Kerodon

Remark 7.3.7.2. In the situation of Theorem 7.3.7.1, suppose that the functor $F^{0} = F|_{ \operatorname{\mathcal{A}}^{0} \times _{\operatorname{\mathcal{B}}} \operatorname{\mathcal{C}}}$ admits a $V$-left Kan extension $F': \operatorname{\mathcal{A}}\times _{\operatorname{\mathcal{B}}} \operatorname{\mathcal{C}}$ satisfying $V \circ F' = V \circ F$. Then the converse of Theorem 7.3.7.1 is also true: if $f$ is $V'$-left Kan extended from $\operatorname{\mathcal{A}}^{0}$, then $F$ is $V$-left Kan extended from $\operatorname{\mathcal{A}}^{0} \times _{\operatorname{\mathcal{B}}} \operatorname{\mathcal{C}}$. To prove this, it will suffice to show that the functors $F$ and $F'$ are isomorphic (Remark 7.3.3.17).
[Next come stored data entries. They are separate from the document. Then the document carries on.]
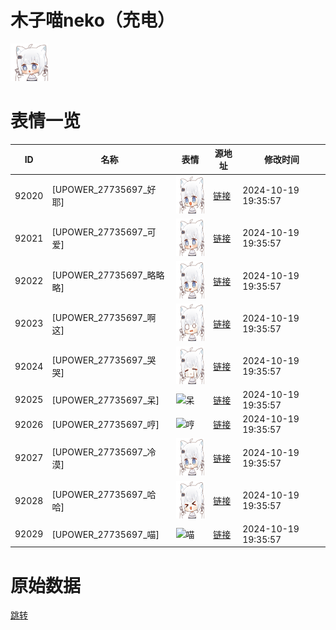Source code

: # 木子喵neko（充电）

<img src="./cover.png" height="60" alt="cover" />

# 表情一览

|ID|名称|表情|源地址|修改时间|
|----|----|----|----|----|
|92020|[UPOWER_27735697_好耶]|<img src="./pic/092020_%5BUPOWER_27735697_好耶%5D.png" height="60" alt="好耶"/>|[链接](https://i0.hdslb.com/bfs/garb/1d7886675187aaaa1ccf7cac3432d3b9c6b5dded.png)|2024-10-19 19:35:57|
|92021|[UPOWER_27735697_可爱]|<img src="./pic/092021_%5BUPOWER_27735697_可爱%5D.png" height="60" alt="可爱"/>|[链接](https://i0.hdslb.com/bfs/garb/ab51fe2e6333fb4e06b7fc2846fa3c115c41c70a.png)|2024-10-19 19:35:57|
|92022|[UPOWER_27735697_略略略]|<img src="./pic/092022_%5BUPOWER_27735697_略略略%5D.png" height="60" alt="略略略"/>|[链接](https://i0.hdslb.com/bfs/garb/edd3ad54ad40508a5507a0c32a88499a4742f74b.png)|2024-10-19 19:35:57|
|92023|[UPOWER_27735697_啊这]|<img src="./pic/092023_%5BUPOWER_27735697_啊这%5D.png" height="60" alt="啊这"/>|[链接](https://i0.hdslb.com/bfs/garb/770ee35511545e0339ff777c8db7503a0a01ed3c.png)|2024-10-19 19:35:57|
|92024|[UPOWER_27735697_哭哭]|<img src="./pic/092024_%5BUPOWER_27735697_哭哭%5D.png" height="60" alt="哭哭"/>|[链接](https://i0.hdslb.com/bfs/garb/3893c4fde27ffd04b49198adf49fdfc8f5e10505.png)|2024-10-19 19:35:57|
|92025|[UPOWER_27735697_呆]|<img src="./pic/092025_%5BUPOWER_27735697_呆%5D.png" height="60" alt="呆"/>|[链接](https://i0.hdslb.com/bfs/garb/fcf1b372810aeb5e38b16dc2a115a4d7892f1ff2.png)|2024-10-19 19:35:57|
|92026|[UPOWER_27735697_哼]|<img src="./pic/092026_%5BUPOWER_27735697_哼%5D.png" height="60" alt="哼"/>|[链接](https://i0.hdslb.com/bfs/garb/77ed8fbb183c692c710437615ee7699b806c1b8c.png)|2024-10-19 19:35:57|
|92027|[UPOWER_27735697_冷漠]|<img src="./pic/092027_%5BUPOWER_27735697_冷漠%5D.png" height="60" alt="冷漠"/>|[链接](https://i0.hdslb.com/bfs/garb/2a0fba1ce61351c0dd4f02cc8554f4dd8b4f7f85.png)|2024-10-19 19:35:57|
|92028|[UPOWER_27735697_哈哈]|<img src="./pic/092028_%5BUPOWER_27735697_哈哈%5D.png" height="60" alt="哈哈"/>|[链接](https://i0.hdslb.com/bfs/garb/3f02601fdec02472e297ad14bf665005799a955b.png)|2024-10-19 19:35:57|
|92029|[UPOWER_27735697_喵]|<img src="./pic/092029_%5BUPOWER_27735697_喵%5D.png" height="60" alt="喵"/>|[链接](https://i0.hdslb.com/bfs/garb/17ae41b2a2f04a6113cb346194e0444d98fc5673.png)|2024-10-19 19:35:57|

# 原始数据

[跳转](./raw.json)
This is clear: we can identify $F'$ with a functor $f': \operatorname{\mathcal{A}}\rightarrow \operatorname{Fun}(\operatorname{\mathcal{C}}/\operatorname{\mathcal{B}}, \operatorname{\mathcal{D}})$ satisfying $V' \circ f' = V' \circ f$, and Theorem 7.3.7.1 guarantees that $f'$ is $V'$-left Kan extended from $\operatorname{\mathcal{A}}^{0}$. Since the functors $f$ and $f'$ coincide on $\operatorname{\mathcal{A}}^{0}$, they are isomorphic by virtue of Theorem 7.3.6.14.